This Is It: Part 3 of 12

It was barely 9 PM, but the hotel room was quiet and dark. One by one, everyone had showered and climbed into bed, happily exhausted from the day.

My body was so so tired, yet my brain just wasn’t ready to shut off. I laid there, recalling the day and thinking about the days ahead. I smiled in the dark - I couldn’t wait to hit the road in the morning and head to St. Louis! I listened to Rob snoring slightly - his head hit the pillow and he was out like a light! Savannah and Lincoln had made it into bed first and had been out cold for at least a half hour. Dylan had been more restless and a bit weepy as we got him prepped for bed. He can get that way - sometimes his way of expressing exhaustion, as he often lacks the ability to verbalize these types of feelings.

I could feel my eyes getting heavy, my brain finally settling down. Peace engulfed the room and then, in an instant, the peace was gone. I heard Dylan gasp. It’s hard to describe, but I knew the sound he’d made wasn’t right. I flew out of the bed and felt for the light switch.

Dylan was on the pull out sofa bed in the hotel room. I found him positioned slightly on his belly, while slightly on his side. His eyes seemed to be rolling back and I couldn’t tell if he was breathing. I had startled Rob, Savannah and Lincoln awake. They asked what was happening. I shouted that I wasn’t sure if Dylan was breathing. He wasn’t responding to me. Rob was processing what I was saying and suddenly flew out of bed and pulled Dylan upright, facing him initially, but Dylan’s 180lb body was completely limp, his eyes rolling back. Rob got himself positioned behind Dylan, to provide support so he was sitting up right. His arms were draped under Dylan’s arms and across his chest. Dylan remained unresponsive. His head flopped around as his body remained limp against Rob. I found my phone and dialed 911.

As I spoke to the 911 operator, I felt a bit out of body. I was talking to her, but also watching Rob hold Dylan, his head buried into Dylan’s head, trying to get some type of response. Everything about Dylan’s posture and eyes were wrong. I thought to myself, “This is it. He’s dying in Rob’s arms. This can not be happening right now. God, help us.”
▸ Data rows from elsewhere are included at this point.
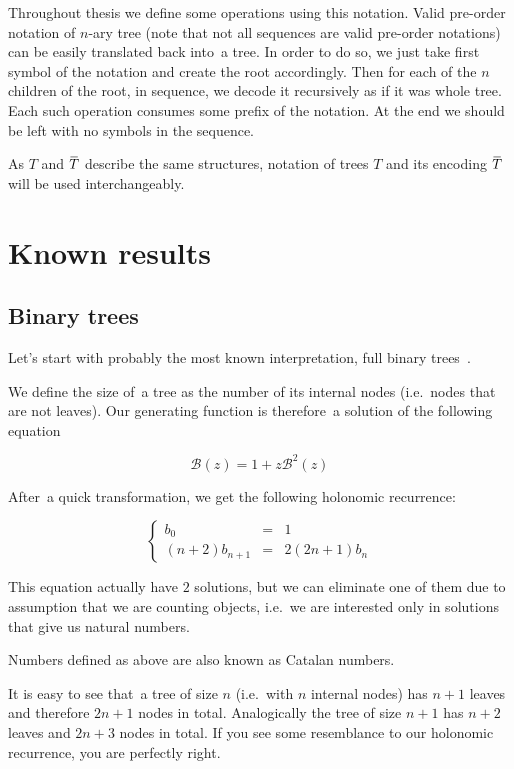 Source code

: \documentclass[final]{article}
\theoremstyle{definition}
\theoremstyle{definition}
\theoremstyle{remark}
\newcommand{\ols}[1]{\mskip.5\thinmuskip\overline{\mskip-.5\thinmuskip {#1} \mskip-.5\thinmuskip}\mskip.5\thinmuskip} %
\newcommand{\gf}[1]{\ensuremath{\mathcal{#1}}}
\newcommand{\enc}[1]{\ensuremath{\ols{#1}}}
\begin{document}
Throughout thesis we define some operations using this notation. Valid pre-order notation of \(n\)-ary tree (note that not all sequences are valid pre-order notations) can be easily translated back into~a tree. In order to do so, we just take first symbol of the notation and create the root accordingly. Then for each of the \(n\) children of the root, in sequence, we decode it recursively as if it was whole tree. Each such operation consumes some prefix of the notation. At the end we should be left with no symbols in the sequence.

As \(T\) and \(\enc{T}\) describe the same structures, notation of trees \(T\) and its encoding \(\enc{T}\) will be used interchangeably.

\section{Known results}%
\label{sec:known_results}

\subsection{Binary trees}%
\label{sub:binary_trees}

Let's start with probably the most known interpretation, full binary trees~\cite{binary}.

We define the size of~a tree as the number of its internal nodes (i.e.~nodes that are not leaves). Our generating function is therefore~a solution of the following equation

\[\gf{B}(z) = 1 + z\gf{B}^2(z)\]

After~a quick transformation, we get the following holonomic recurrence:

\[\left\{\begin{array}{rcl}
            b_0 &=& 1\\
            (n + 2)b_{n + 1} &=& 2 (2n + 1)b_n
\end{array}\right.\]

This equation actually have \(2\) solutions, but we can eliminate one of them due to assumption that we are counting objects, i.e.~we are interested only in solutions that give us natural numbers.

Numbers defined as above are also known as Catalan numbers.

It is easy to see that~a tree of size \(n\) (i.e.~with \(n\) internal nodes) has \(n + 1\) leaves and therefore \(2n + 1\) nodes in total. Analogically the tree of size \(n + 1\) has \(n + 2\) leaves and \(2n + 3\) nodes in total. If you see some resemblance to our holonomic recurrence, you are perfectly right.
\end{document}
It was a whirlwind of activity. We sent Lincoln and Savannah to the front desk to tell them we were having a medical emergency and 911 was on the way. On their way to the elevator, they encountered a fantastic gentleman who noticed the commotion and rushed to our room. I found myself unable to clearly describe what was occurring to the 911 operator and asked the gentleman if he could speak to 911 about Dylan’s current condition. He was now on his back, on the floor, but I was finding it impossible to tell if his chest was rising and falling.

As he lay on the floor, the firefighters arrived. Dylan seemed to be slowly starting to respond to his name, but something was very wrong. He was being hooked up to various equipment to read his vitals. The EMT’s arrived shortly after the fire fighters. Vitals weren’t fully checking out. Dylan had now thrown up. Before I knew it, he was on the gurney and I was following my red head to be loaded into an ambulance. I was seated behind Dylan’s head. I stroked his hair, talking to him and praying aloud for God to intervene in whatever this was. The paramedic asked about bruising he noticed across Dylan’s chest and eyes. It wasn’t there an hour ago when I’d showered him. I couldn’t imagine what this speckled-style bruising might be.

Lights flashing and sirens blaring, we were on our way to the hospital. Tears slipped down my cheeks, my mind a flurry of thoughts. There are a lot of days - moments - etched in my memory. I knew July 1st, 2022, was now one of them. I had no idea what was happening to my beautiful, red headed wild thing, but this day would always be the day I thought I was watching my son was die in his fathers arms. It’s all I could see as the ambulance drove.